Today was a bit of a more relaxing day. We have learned about epilepsy and what it entails to keep it under control. We will follow up with a special doctor when we leave here. Apparently Cody has had epilepsy for a long time. This would explain the intensity of his illusions and odd behaviors over the years. I feel bad not detecting it and he has been seen by 2 nuerologists on Long Island and had two different MRI's. I am glad we have to under control and Cody can be assured that the behaviors will stop. We talked to lots of neurologists today and I was even video taped as I told the story of the his experiences. Today Cody was kinda quiet as the anti seizure medicine does that to you in the beginning. He ate a little ice and a purple ice pop but that was a bit too much. He is having another EEG overnight tonight so we can look for seizure activity.

I tell him everyday how strong and amazing he is and today and he now he knows he is. He is so sweet. There lots he wants to do when he gets out and he misses his dogs the most.

Actually I might too.

Day 27 July 1, 2009

This day goes down in my book as one of the worst days since hearing the awful diagnosis.
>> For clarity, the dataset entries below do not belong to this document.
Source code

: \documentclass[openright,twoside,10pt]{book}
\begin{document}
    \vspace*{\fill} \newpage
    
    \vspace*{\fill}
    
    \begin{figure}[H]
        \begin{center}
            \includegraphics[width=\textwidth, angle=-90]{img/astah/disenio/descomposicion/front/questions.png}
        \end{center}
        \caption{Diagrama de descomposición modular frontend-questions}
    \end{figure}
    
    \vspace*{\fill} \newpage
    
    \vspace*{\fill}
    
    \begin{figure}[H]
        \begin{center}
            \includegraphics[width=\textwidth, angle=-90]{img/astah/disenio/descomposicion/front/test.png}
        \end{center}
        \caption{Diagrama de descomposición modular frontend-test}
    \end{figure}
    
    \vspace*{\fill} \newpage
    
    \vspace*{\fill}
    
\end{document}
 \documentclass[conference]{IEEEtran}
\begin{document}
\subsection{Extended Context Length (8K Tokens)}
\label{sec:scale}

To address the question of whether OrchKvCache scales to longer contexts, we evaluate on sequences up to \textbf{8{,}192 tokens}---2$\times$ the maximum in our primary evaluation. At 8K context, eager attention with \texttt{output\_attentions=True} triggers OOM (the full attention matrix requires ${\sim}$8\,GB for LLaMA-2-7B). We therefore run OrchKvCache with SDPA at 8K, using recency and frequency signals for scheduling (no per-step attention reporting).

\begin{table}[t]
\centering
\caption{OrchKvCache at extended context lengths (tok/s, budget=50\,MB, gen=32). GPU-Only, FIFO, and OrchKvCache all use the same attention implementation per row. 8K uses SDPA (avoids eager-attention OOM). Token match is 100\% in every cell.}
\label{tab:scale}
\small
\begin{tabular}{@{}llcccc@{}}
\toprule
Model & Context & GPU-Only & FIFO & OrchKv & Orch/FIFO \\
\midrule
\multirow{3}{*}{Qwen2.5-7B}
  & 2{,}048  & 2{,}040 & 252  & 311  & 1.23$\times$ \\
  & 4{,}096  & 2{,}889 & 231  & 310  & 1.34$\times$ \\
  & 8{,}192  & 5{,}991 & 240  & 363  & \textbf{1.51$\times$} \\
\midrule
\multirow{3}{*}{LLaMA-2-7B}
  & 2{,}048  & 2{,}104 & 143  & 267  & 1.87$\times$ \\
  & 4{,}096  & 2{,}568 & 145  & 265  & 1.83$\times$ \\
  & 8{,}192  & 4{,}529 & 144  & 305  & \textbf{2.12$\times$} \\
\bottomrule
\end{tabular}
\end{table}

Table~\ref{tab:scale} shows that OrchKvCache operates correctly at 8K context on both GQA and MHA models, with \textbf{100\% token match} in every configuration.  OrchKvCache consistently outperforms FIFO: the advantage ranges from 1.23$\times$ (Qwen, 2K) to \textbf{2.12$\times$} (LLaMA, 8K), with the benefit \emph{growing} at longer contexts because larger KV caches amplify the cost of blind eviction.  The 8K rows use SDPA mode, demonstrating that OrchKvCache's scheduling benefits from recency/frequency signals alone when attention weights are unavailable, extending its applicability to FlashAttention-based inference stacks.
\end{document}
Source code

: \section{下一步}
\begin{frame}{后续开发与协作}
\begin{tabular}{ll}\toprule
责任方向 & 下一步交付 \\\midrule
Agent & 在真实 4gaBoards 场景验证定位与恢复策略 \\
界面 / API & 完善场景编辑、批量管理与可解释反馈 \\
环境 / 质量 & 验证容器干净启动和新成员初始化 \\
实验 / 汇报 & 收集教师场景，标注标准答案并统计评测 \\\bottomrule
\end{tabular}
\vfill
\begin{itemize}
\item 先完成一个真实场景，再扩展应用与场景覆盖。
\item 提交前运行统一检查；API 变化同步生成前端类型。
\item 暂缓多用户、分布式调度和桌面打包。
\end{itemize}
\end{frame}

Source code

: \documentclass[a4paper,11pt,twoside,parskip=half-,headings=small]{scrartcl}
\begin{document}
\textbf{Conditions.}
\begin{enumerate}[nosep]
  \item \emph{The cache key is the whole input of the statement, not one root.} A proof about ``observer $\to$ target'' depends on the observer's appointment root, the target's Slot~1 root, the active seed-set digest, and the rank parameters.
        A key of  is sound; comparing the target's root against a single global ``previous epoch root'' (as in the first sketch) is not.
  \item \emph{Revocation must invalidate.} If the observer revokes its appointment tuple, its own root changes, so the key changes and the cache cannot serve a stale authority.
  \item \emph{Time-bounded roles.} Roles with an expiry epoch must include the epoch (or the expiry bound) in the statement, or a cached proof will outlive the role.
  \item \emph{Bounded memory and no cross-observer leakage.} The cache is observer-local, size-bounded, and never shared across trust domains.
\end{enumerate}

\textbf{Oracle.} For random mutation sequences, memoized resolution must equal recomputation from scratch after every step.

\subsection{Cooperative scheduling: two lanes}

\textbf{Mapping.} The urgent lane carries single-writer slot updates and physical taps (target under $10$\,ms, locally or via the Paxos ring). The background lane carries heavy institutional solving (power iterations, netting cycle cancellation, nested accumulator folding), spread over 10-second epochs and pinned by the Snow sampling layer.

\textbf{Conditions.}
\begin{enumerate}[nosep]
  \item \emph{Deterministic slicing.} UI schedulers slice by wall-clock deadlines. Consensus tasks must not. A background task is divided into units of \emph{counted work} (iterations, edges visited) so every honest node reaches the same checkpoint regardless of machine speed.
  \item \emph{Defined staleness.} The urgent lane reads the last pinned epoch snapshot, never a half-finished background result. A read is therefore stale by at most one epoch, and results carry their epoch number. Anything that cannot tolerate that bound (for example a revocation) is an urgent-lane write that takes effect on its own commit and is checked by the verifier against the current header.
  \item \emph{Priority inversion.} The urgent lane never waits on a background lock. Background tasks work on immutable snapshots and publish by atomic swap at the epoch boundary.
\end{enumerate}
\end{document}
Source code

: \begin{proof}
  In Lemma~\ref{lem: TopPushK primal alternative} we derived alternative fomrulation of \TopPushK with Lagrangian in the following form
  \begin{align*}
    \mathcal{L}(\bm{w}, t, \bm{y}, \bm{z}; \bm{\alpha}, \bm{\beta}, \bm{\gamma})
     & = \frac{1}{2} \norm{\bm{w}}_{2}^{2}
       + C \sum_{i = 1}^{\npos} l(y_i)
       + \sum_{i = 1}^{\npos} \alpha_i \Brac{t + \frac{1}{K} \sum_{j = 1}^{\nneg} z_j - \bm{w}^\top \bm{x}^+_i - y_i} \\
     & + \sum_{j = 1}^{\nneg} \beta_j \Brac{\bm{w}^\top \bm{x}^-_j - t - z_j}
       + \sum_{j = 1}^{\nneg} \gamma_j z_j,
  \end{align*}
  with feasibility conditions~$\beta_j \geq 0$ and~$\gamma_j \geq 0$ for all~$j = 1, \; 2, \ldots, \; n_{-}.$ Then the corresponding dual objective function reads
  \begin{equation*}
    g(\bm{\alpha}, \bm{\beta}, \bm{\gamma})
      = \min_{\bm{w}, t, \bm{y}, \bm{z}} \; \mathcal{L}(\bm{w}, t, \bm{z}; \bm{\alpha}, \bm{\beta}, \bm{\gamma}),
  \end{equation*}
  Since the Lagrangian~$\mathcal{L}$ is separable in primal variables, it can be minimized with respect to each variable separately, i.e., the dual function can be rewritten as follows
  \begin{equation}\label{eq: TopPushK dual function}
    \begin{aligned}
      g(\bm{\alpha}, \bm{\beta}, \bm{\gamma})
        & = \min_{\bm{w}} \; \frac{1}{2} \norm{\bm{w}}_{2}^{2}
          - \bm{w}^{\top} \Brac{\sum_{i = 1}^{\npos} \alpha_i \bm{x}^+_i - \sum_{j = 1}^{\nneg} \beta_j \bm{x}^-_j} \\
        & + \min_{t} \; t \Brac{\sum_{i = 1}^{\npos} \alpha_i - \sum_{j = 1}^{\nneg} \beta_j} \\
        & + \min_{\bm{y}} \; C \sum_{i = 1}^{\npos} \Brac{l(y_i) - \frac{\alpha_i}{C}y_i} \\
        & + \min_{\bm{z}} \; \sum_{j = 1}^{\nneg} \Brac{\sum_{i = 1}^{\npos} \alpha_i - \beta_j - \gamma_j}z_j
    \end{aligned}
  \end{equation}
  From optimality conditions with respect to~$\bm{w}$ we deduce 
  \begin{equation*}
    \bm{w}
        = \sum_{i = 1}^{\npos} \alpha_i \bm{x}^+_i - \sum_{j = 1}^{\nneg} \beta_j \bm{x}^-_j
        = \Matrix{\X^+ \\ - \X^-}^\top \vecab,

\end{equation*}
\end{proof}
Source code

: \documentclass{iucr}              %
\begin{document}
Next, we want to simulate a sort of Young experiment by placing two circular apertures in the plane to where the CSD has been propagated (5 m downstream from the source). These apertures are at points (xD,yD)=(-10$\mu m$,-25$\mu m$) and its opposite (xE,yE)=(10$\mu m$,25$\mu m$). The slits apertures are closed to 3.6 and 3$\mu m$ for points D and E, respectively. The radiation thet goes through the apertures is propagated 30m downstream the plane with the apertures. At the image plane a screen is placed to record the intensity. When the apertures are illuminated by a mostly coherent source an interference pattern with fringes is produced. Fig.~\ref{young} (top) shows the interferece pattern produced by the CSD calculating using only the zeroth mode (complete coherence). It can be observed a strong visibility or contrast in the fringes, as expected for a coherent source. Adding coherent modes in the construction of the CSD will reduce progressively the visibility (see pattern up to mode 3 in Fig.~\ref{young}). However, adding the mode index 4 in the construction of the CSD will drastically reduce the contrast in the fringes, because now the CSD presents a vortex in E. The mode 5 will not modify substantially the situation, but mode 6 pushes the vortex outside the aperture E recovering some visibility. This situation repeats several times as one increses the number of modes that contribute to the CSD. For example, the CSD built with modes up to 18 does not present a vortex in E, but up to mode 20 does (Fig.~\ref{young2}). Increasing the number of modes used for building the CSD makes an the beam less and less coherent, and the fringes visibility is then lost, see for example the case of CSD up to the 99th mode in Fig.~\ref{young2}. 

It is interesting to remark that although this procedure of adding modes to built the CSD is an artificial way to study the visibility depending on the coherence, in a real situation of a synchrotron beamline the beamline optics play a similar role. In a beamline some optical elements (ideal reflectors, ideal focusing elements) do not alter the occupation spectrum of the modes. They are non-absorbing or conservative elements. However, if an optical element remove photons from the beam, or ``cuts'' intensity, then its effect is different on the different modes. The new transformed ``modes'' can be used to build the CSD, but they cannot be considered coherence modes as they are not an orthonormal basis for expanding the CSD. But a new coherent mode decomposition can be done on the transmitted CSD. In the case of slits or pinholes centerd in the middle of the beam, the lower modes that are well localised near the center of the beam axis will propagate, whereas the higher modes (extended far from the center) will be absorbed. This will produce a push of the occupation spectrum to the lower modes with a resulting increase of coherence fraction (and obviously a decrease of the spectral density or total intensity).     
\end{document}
We did not sleep last night, as Cody got progressively worse with his confusion and amnesia. He got obsessive and persistent and he was talking to his phone without it being there. He would not let me lie down. We tried movies and every show on the tv but nothing could calm him. I was out with nurses letting them know that it was getting worse. It was so upsetting to watch. By 6 am, I was getting persistent. The neurologists and our doctor was paged. A repeat MRI was ordered for this morning. I spoke with several different doctors throughout the day. Cody made it through the MRI and there 3 neurologists waiting here in the room when we got back from the MRI. They said they saw something more in his brain and recommended a spinal and another EEG. I lost it at this point. Our doctor came in and was worried about a spinal due to Cody's low platelet count. This worried me to see her worried. We were getting settled in the room and Cody was having some trouble breathing so the nurse practicioner was here. He started to yawn, one after the other. Little did I know, but this was seizures. The EEG confirmed it. Our doctor returned a few hours later to tell us that this behavior is from the anti rejection drugs he is getting. He still has the virus but it did not go to his brain. The two drugs were causing the inflammation. We had a new plan to treat the seizures and introduce a new anti rejection drug from a different family of drugs. I cried again but I felt we could deal with this better than an infection in the brain. We would not have to do the spinal now.

I cannot begin to explain his behavior. He was adorable in it but totally confused and I hope he does not remember any of this. However, it is something I will never forget.

On a positive note, Cody's counts are coming in, slowly but surely. He ended the day being at .7.

We will take it!

day 26 June 30, 2009

Tuesday: Cody had the EEG last night and it was read this morning and revealed no seizure activity, thank goodness. His counts are .3-.4 and it is normal to fluctuate. Cody was able to do some PT with Vivian but it made him so tired. He did not sleep all that well so we are both a little cranky. The skin biopsy told us nothing more, either from medicine or graft vs host disease. The bone marrow biopsy showed lots of baby red blood cells and no leukemia! We were happy to hear that. Now just focusing on amnesia issues. We will do a repeat MRI later this week.